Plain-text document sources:
□ □ □ □

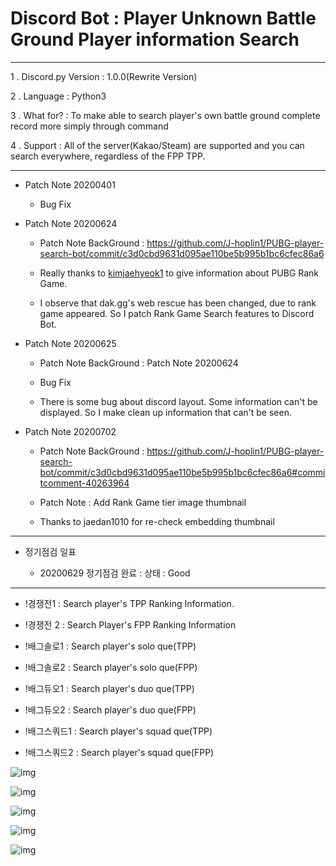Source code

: Discord Bot : Player Unknown Battle Ground Player information Search
===

***
1 . Discord.py Version : 1.0.0(Rewrite Version)

2 . Language : Python3

3 . What for? : To make able to search player's own battle ground complete record more simply through command

4 . Support : All of the server(Kakao/Steam) are supported and you can search everywhere, regardless of the FPP TPP.
***
  - Patch Note 20200401
    
    - Bug Fix
    
  - Patch Note 20200624
  
    - Patch Note BackGround : https://github.com/J-hoplin1/PUBG-player-search-bot/commit/c3d0cbd9631d095ae110be5b995b1bc6cfec86a6
  
    - Really thanks to [kimjaehyeok1](https://github.com/kimjaehyeok1) to give information about PUBG Rank Game. 
    
    - I observe that dak.gg's web rescue has been changed, due to rank game appeared. So I patch Rank Game Search features to Discord Bot.

  - Patch Note 20200625
  
    - Patch Note BackGround : Patch Note 20200624
    
    - Bug Fix
    
    - There is some bug about discord layout. Some information can't be displayed. So I make clean up information that can't be seen.
    
  - Patch Note 20200702
  
    - Patch Note BackGround : https://github.com/J-hoplin1/PUBG-player-search-bot/commit/c3d0cbd9631d095ae110be5b995b1bc6cfec86a6#commitcomment-40263964
    
    - Patch Note : Add Rank Game tier image thumbnail
    
    - Thanks to jaedan1010 for re-check embedding thumbnail
    
***

- 정기점검 일표

  - 20200629 정기점검 완료 : 상태 : Good

***

  - !경쟁전1 : Search player's TPP Ranking Information.
  
  - !경쟁전 2 : Search Player's FPP Ranking Information

  - !배그솔로1 : Search player's solo que(TPP)
  
  - !배그솔로2 : Search player's solo que(FPP)
  
  - !배그듀오1 : Search player's duo que(TPP)
  
  - !배그듀오2 : Search player's duo que(FPP)
  
  - !배그스쿼드1 : Search player's squad que(TPP)
  
  - !배그스쿼드2 : Search player's squad que(FPP)
  
   ![img](img2/1.PNG)
    
   ![img](img2/2.PNG)
   
   ![img](img2/3.PNG)
   
   ![img](img2/4.PNG)
   
   ![img](img2/5.PNG)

□ □ □ □

Your task: Each line with the word "BackGround" in the records above belongs in the result; copy all of them.

Output:
    - Patch Note BackGround : https://github.com/J-hoplin1/PUBG-player-search-bot/commit/c3d0cbd9631d095ae110be5b995b1bc6cfec86a6
    - Patch Note BackGround : Patch Note 20200624
    - Patch Note BackGround : https://github.com/J-hoplin1/PUBG-player-search-bot/commit/c3d0cbd9631d095ae110be5b995b1bc6cfec86a6#commitcomment-40263964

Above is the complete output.